Saved data entries
——
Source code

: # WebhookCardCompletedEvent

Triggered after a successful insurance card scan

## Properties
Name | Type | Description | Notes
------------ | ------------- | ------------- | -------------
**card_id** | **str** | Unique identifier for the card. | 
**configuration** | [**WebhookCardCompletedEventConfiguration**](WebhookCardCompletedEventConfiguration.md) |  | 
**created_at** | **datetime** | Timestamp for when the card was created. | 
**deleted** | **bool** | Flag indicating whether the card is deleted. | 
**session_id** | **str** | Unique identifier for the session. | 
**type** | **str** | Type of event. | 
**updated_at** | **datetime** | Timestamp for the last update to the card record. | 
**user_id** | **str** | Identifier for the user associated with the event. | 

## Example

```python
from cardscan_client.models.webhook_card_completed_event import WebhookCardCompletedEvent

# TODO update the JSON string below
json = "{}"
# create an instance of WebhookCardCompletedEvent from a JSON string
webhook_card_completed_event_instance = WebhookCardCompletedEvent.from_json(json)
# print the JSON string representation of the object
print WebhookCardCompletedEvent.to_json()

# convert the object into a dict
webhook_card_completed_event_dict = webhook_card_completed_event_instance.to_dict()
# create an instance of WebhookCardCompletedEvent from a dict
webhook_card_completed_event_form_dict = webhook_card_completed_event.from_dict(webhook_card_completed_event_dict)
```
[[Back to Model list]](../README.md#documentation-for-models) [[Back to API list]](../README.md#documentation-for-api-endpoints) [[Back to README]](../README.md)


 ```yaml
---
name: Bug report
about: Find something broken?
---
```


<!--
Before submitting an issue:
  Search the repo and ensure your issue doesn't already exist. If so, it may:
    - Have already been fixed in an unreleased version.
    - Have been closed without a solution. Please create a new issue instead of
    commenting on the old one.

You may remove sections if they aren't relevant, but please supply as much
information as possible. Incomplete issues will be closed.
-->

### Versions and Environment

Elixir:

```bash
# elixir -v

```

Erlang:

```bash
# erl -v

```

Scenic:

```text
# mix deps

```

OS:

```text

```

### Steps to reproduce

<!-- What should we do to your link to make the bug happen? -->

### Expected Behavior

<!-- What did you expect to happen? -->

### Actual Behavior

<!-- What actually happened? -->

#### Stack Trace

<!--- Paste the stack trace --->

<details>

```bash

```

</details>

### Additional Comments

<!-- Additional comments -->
——
Task item: All lines with the word "your" need to be copied from the data above.

Exercise response:
  Search the repo and ensure your issue doesn't already exist. If so, it may:
<!-- What should we do to your link to make the bug happen? -->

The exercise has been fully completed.